━━━━━ DATA RECORDS
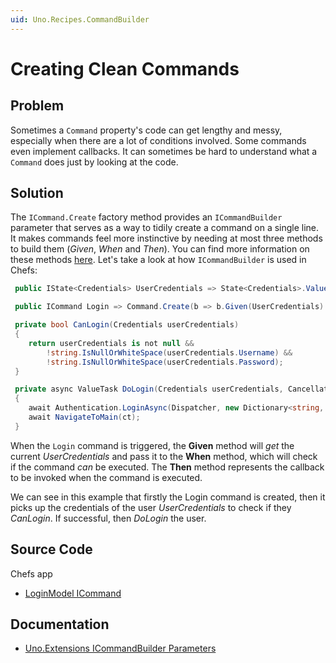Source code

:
 ```yaml
---
uid: Uno.Recipes.CommandBuilder
---
```


# Creating Clean Commands

## Problem

Sometimes a `Command` property's code can get lengthy and messy, especially when there are a lot of conditions involved. Some commands even implement callbacks. It can sometimes be hard to understand what a `Command` does just by looking at the code.

## Solution

The `ICommand.Create` factory method provides an `ICommandBuilder` parameter that serves as a way to tidily create a command on a single line. It makes commands feel more instinctive by needing at most three methods to build them (_Given_, _When_ and _Then_). You can find more information on these methods [here](xref:Uno.Extensions.Mvux.Advanced.Commands#create--createt). Let's take a look at how `ICommandBuilder` is used in Chefs:

```csharp
 public IState<Credentials> UserCredentials => State<Credentials>.Value(this, () => new Credentials());

 public ICommand Login => Command.Create(b => b.Given(UserCredentials).When(CanLogin).Then(DoLogin));

 private bool CanLogin(Credentials userCredentials)
 {
    return userCredentials is not null &&
        !string.IsNullOrWhiteSpace(userCredentials.Username) &&
        !string.IsNullOrWhiteSpace(userCredentials.Password);
 }

 private async ValueTask DoLogin(Credentials userCredentials, CancellationToken ct)
 {
    await Authentication.LoginAsync(Dispatcher, new Dictionary<string, string> { { "Username", userCredentials.Username! }, { "Password", userCredentials.Password! } });
    await NavigateToMain(ct);
 }
```

When the `Login` command is triggered, the __Given__ method will _get_ the current _UserCredentials_ and pass it to the __When__ method, which will check if the command _can_ be executed. The __Then__ method represents the callback to be invoked when the command is executed.

We can see in this example that firstly the Login command is created, then it picks up the credentials of the user _UserCredentials_ to check if they _CanLogin_. If successful, then _DoLogin_ the user.

## Source Code

Chefs app

- [LoginModel ICommand](https://github.com/unoplatform/uno.chefs/blob/139edc9eab65b322e219efb7572583551c40ad32/Chefs/Presentation/LoginModel.cs#L9)

## Documentation

- [Uno.Extensions ICommandBuilder Parameters](xref:Uno.Extensions.Mvux.Advanced.Commands#create--createt)
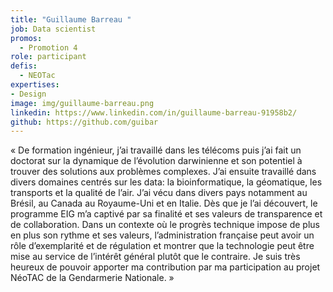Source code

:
 ```yaml
---
title: "Guillaume Barreau "
job: Data scientist
promos:
  - Promotion 4
role: participant
defis:
  - NEOTac
expertises:
- Design
image: img/guillaume-barreau.png
linkedin: https://www.linkedin.com/in/guillaume-barreau-91958b2/
github: https://github.com/guibar
---
```

« De formation ingénieur, j’ai travaillé dans les télécoms puis j’ai fait un doctorat sur la dynamique de l’évolution darwinienne et son potentiel à trouver des solutions aux problèmes complexes. J’ai ensuite travaillé dans divers domaines centrés sur les data: la bioinformatique, la géomatique, les transports et la qualité de l’air. J’ai vécu dans divers pays notamment au Brésil, au Canada au Royaume-Uni et en Italie. Dès que je l’ai découvert, le programme EIG m’a captivé par sa finalité et ses valeurs de transparence et de collaboration. Dans un contexte où le progrès technique impose de plus en plus son rythme et ses valeurs, l’administration française peut avoir un rôle d’exemplarité et de régulation et montrer que la technologie peut être mise au service de l’intérêt général plutôt que le contraire. Je suis très heureux de pouvoir apporter ma contribution par ma participation au projet NéoTAC de la Gendarmerie Nationale. »
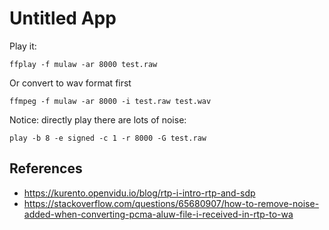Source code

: # Untitled App


Play it:

```
ffplay -f mulaw -ar 8000 test.raw
```

Or convert to wav format first
```
ffmpeg -f mulaw -ar 8000 -i test.raw test.wav
```

Notice: directly play there are lots of noise:
```
play -b 8 -e signed -c 1 -r 8000 -G test.raw
```

## References

- https://kurento.openvidu.io/blog/rtp-i-intro-rtp-and-sdp
- https://stackoverflow.com/questions/65680907/how-to-remove-noise-added-when-converting-pcma-aluw-file-i-received-in-rtp-to-wa
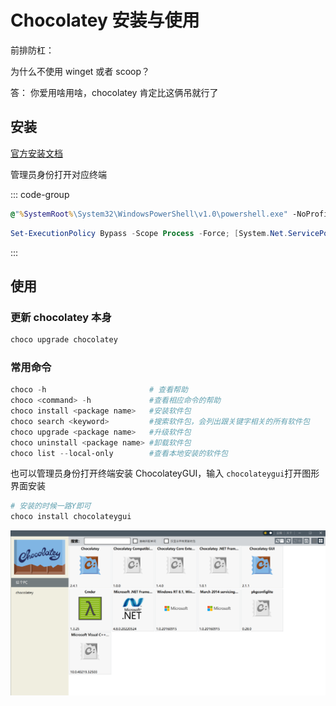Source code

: # Chocolatey 安装与使用

前排防杠：

为什么不使用 winget 或者 scoop？

答： 你爱用啥用啥，chocolatey 肯定比这俩吊就行了

## 安装

[官方安装文档](https://docs.chocolatey.org/en-us/choco/setup/)

管理员身份打开对应终端

::: code-group

```cmd
@"%SystemRoot%\System32\WindowsPowerShell\v1.0\powershell.exe" -NoProfile -InputFormat None -ExecutionPolicy Bypass -Command "[System.Net.ServicePointManager]::SecurityProtocol = 3072; iex ((New-Object System.Net.WebClient).DownloadString('https://community.chocolatey.org/install.ps1'))" && SET "PATH=%PATH%;%ALLUSERSPROFILE%\chocolatey\bin"
```

```powershell
Set-ExecutionPolicy Bypass -Scope Process -Force; [System.Net.ServicePointManager]::SecurityProtocol = [System.Net.ServicePointManager]::SecurityProtocol -bor 3072; iex ((New-Object System.Net.WebClient).DownloadString('https://community.chocolatey.org/install.ps1'))
```

:::

## 使用

### 更新 chocolatey 本身

```powershell
choco upgrade chocolatey
```

### 常用命令

```powershell
choco -h                       # 查看帮助
choco <command> -h             #查看相应命令的帮助
choco install <package name>   #安装软件包
choco search <keyword>         #搜索软件包，会列出跟关键字相关的所有软件包
choco upgrade <package name>   #升级软件包
choco uninstall <package name> #卸载软件包
choco list --local-only        #查看本地安装的软件包
```

也可以管理员身份打开终端安装 ChocolateyGUI，输入 `chocolateygui`打开图形界面安装

```powershell
# 安装的时候一路Y即可
choco install chocolateygui
```

![1737917280947](image/Chocolatey安装与使用/1737917280947.png)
━━━━━━━━━━
Search the material above for lines containing the string "test", then pull them out.

ffplay -f mulaw -ar 8000 test.raw
ffmpeg -f mulaw -ar 8000 -i test.raw test.wav
play -b 8 -e signed -c 1 -r 8000 -G test.raw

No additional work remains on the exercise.